Exercise data:
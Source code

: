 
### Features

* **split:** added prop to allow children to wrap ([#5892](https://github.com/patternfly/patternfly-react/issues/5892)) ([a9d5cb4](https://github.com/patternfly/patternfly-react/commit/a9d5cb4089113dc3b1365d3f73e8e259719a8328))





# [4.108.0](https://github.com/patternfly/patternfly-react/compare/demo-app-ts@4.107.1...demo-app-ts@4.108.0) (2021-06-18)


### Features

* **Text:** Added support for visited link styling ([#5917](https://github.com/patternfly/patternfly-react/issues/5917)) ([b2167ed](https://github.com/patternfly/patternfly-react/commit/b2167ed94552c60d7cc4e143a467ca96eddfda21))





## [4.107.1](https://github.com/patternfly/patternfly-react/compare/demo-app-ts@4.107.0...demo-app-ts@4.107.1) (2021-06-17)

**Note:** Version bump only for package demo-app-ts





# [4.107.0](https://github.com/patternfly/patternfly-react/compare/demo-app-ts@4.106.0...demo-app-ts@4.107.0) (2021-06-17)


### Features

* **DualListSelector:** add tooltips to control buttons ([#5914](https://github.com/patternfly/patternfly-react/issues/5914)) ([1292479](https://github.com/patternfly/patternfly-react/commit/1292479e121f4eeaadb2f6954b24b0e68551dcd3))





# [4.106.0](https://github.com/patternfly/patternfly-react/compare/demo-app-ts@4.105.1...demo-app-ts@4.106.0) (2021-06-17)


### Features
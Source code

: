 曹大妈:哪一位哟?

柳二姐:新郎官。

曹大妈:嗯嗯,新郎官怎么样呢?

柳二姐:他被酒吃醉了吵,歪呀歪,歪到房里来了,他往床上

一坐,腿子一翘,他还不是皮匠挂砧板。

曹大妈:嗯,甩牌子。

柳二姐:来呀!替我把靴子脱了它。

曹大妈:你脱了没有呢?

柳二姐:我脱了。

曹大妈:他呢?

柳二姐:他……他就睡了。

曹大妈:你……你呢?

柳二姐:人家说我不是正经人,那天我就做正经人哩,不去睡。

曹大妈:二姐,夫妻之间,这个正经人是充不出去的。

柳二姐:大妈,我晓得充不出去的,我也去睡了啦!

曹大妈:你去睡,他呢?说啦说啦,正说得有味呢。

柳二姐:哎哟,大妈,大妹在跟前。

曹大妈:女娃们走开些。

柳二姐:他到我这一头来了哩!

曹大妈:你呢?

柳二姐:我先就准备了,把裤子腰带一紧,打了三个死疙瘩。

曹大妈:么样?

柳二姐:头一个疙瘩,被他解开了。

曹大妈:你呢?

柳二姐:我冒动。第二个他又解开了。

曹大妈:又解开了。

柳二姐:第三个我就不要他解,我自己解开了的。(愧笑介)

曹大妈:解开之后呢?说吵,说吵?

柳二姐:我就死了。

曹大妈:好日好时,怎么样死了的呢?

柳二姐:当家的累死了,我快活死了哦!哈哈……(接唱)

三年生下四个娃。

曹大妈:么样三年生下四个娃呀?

==

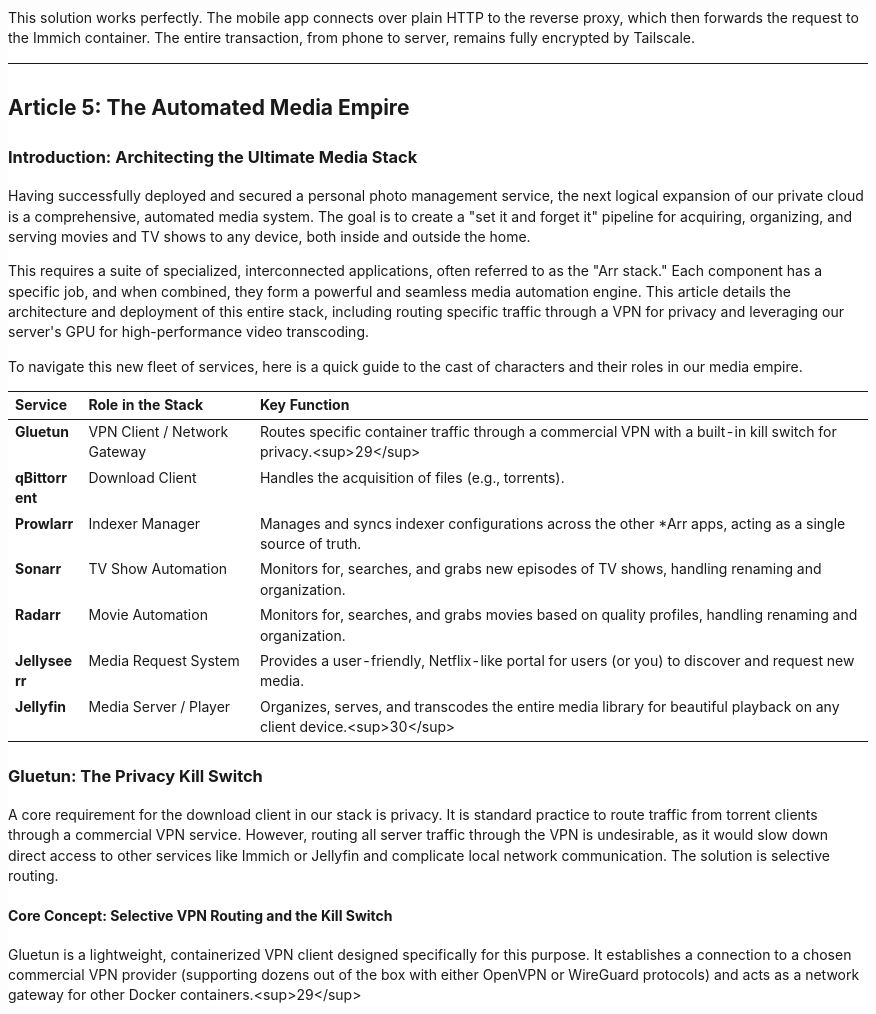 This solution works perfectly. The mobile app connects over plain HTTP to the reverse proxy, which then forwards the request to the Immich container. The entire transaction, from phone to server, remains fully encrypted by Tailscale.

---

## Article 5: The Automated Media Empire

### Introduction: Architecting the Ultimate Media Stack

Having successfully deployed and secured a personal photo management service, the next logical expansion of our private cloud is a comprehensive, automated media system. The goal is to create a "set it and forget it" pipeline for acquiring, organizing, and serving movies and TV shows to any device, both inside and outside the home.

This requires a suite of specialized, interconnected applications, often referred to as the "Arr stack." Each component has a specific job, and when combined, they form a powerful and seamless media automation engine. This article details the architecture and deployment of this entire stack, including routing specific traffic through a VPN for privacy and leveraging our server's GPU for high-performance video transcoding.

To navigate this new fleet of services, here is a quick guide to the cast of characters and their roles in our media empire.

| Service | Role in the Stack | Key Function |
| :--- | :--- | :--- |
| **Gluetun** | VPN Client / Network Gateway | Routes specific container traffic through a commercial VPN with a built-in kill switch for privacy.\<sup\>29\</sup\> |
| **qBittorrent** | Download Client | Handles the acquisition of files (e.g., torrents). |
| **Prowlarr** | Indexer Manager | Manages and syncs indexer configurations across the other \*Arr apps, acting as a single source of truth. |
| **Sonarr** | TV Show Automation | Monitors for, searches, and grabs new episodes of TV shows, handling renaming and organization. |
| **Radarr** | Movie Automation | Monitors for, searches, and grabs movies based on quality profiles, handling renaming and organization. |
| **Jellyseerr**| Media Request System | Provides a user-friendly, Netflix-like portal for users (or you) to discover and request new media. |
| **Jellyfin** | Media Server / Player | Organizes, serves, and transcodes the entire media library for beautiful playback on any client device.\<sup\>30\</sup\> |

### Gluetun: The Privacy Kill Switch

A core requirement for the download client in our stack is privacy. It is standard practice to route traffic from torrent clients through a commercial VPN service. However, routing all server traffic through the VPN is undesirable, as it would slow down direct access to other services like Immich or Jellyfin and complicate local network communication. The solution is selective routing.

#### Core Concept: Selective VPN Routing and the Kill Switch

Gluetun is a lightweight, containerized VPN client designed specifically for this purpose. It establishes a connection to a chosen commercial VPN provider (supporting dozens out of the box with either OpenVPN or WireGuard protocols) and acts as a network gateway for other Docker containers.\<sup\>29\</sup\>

Exercise aim: Give the exact lines, and only those, from the line containing "一坐,腿子一翘,他还不是皮匠挂砧板。" through the line containing "曹大妈:么样三年生下四个娃呀?" in the entries above.

Reply:
一坐,腿子一翘,他还不是皮匠挂砧板。

曹大妈:嗯,甩牌子。

柳二姐:来呀!替我把靴子脱了它。

曹大妈:你脱了没有呢?

柳二姐:我脱了。

曹大妈:他呢?

柳二姐:他……他就睡了。

曹大妈:你……你呢?

柳二姐:人家说我不是正经人,那天我就做正经人哩,不去睡。

曹大妈:二姐,夫妻之间,这个正经人是充不出去的。

柳二姐:大妈,我晓得充不出去的,我也去睡了啦!

曹大妈:你去睡,他呢?说啦说啦,正说得有味呢。

柳二姐:哎哟,大妈,大妹在跟前。

曹大妈:女娃们走开些。

柳二姐:他到我这一头来了哩!

曹大妈:你呢?

柳二姐:我先就准备了,把裤子腰带一紧,打了三个死疙瘩。

曹大妈:么样?

柳二姐:头一个疙瘩,被他解开了。

曹大妈:你呢?

柳二姐:我冒动。第二个他又解开了。

曹大妈:又解开了。

柳二姐:第三个我就不要他解,我自己解开了的。(愧笑介)

曹大妈:解开之后呢?说吵,说吵?

柳二姐:我就死了。

曹大妈:好日好时,怎么样死了的呢?

柳二姐:当家的累死了,我快活死了哦!哈哈……(接唱)

三年生下四个娃。

曹大妈:么样三年生下四个娃呀?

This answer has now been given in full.